Dos crímenes que sacuden la percepción de seguridad en Chile: uno en la periferia urbana de La Pintana y otro en la zona rural de Graneros.
El 10 de noviembre de 2025 fue hallado el cuerpo sin vida de Valentina Fernanda Alarcón Molina, tras 15 días desaparecida, en una vivienda usada para la venta de drogas en La Pintana. Su único detenido, Robinson Saunders González, alias “El Cebolla” o “El Colombiano”, fue formalizado por secuestro con femicidio y robo con homicidio, enfrentando la posibilidad de presidio perpetuo. La Fiscalía Sur destacó que la georreferenciación del celular de la víctima fue clave para su hallazgo y que la víctima había llegado a ese domicilio para consumir drogas, donde fue forzada a un abuso sexual antes de morir por asfixia.
Paralelamente, en marzo de 2025, el matrimonio Carolina Calleja y Rodrigo González fue baleado en su parcela en Graneros durante un robo. El quinto implicado en el caso, Martín Enrique González Campos, fue detenido y puesto en prisión preventiva, sumándose a otros cuatro miembros de la llamada banda del 6-5. Esta banda se especializaba en robos en zonas rurales, utilizando herramientas digitales como Google Maps para seleccionar objetivos.
Desde el ámbito judicial, ambos casos evidencian un esfuerzo por parte del Ministerio Público y la Policía de Investigaciones (PDI) para desarticular bandas criminales que operan con violencia extrema y cierto grado de organización. El fiscal Alfredo Cerri señaló que la limpieza posterior en el caso de La Pintana busca ocultar evidencia y continuar actividades ilícitas.
Sin embargo, desde sectores sociales y comunitarios, estos hechos han reavivado el debate sobre la seguridad en barrios periféricos y zonas rurales. Mientras algunos atribuyen la violencia a problemas estructurales como la pobreza, el narcotráfico y la falta de oportunidades, otros reclaman mayor presencia policial y políticas de prevención más efectivas.

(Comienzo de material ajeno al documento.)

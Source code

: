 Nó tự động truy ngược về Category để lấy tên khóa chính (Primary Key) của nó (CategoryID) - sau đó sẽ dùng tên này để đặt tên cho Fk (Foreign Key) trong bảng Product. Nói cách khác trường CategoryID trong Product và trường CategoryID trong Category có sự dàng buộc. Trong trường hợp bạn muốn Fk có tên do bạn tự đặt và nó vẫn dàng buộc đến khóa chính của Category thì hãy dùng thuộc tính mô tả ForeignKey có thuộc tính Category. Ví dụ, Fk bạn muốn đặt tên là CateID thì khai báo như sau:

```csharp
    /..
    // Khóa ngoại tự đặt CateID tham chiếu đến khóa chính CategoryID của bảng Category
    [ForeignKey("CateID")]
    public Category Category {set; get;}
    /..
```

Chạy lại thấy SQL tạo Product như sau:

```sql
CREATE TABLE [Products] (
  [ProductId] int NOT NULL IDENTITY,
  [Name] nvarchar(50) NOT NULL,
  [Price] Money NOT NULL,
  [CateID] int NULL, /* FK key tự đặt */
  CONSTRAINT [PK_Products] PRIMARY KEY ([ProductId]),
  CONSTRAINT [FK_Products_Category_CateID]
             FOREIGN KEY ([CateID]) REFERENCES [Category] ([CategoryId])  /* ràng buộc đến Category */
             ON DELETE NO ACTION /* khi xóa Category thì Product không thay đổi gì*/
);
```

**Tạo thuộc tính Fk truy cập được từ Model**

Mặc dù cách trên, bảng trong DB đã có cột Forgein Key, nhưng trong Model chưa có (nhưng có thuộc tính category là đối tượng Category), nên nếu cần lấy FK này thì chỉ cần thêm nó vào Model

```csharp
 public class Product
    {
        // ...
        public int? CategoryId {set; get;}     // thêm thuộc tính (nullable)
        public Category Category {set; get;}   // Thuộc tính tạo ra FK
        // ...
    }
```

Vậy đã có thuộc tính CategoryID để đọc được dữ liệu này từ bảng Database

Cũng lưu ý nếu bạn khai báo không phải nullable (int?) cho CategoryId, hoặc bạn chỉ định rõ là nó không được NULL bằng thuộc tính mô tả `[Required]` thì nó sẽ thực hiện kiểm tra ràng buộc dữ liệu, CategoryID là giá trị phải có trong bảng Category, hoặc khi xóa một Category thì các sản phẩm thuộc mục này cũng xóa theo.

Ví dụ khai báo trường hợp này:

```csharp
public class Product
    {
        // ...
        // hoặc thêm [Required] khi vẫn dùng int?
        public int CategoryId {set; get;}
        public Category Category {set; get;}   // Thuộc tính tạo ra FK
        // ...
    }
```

En Graneros, la sofisticación del delito —uso de tecnología para planificar robos— ha generado alarma en comunidades rurales que tradicionalmente se consideraban más seguras.
Políticamente, la derecha ha enfatizado la necesidad de endurecer las penas y aumentar recursos para las fuerzas del orden, mientras que sectores de izquierda y organizaciones sociales llaman a abordar las causas profundas de la violencia, como la desigualdad y la exclusión social.
Ambos casos, con sus similitudes y diferencias, revelan la complejidad de la violencia en Chile en 2025. No se trata solo de delincuentes aislados, sino de estructuras organizadas que aprovechan tanto espacios urbanos vulnerables como zonas rurales aparentemente desconectadas.
La prisión preventiva dictada en ambos casos es una medida cautelar que busca garantizar la investigación, pero también plantea preguntas sobre la eficacia a largo plazo del sistema penal para disuadir estos crímenes.
Además, la utilización de tecnologías para cometer delitos —ya sea para planificar robos o para rastrear víctimas— añade una capa adicional de desafío para las autoridades.
Como advierte el prefecto inspector Jorge Abate, jefe nacional de Delitos Contra las Personas de la PDI, “la violencia no respeta territorios ni clases sociales, y su combate requiere un enfoque integral.”
En definitiva, estos dos crímenes, que han conmocionado a sus respectivas comunidades, invitan a una reflexión profunda sobre cómo Chile enfrenta la inseguridad en sus múltiples dimensiones, y cómo las respuestas judiciales, policiales y sociales deben articularse para evitar que tragedias similares se repitan.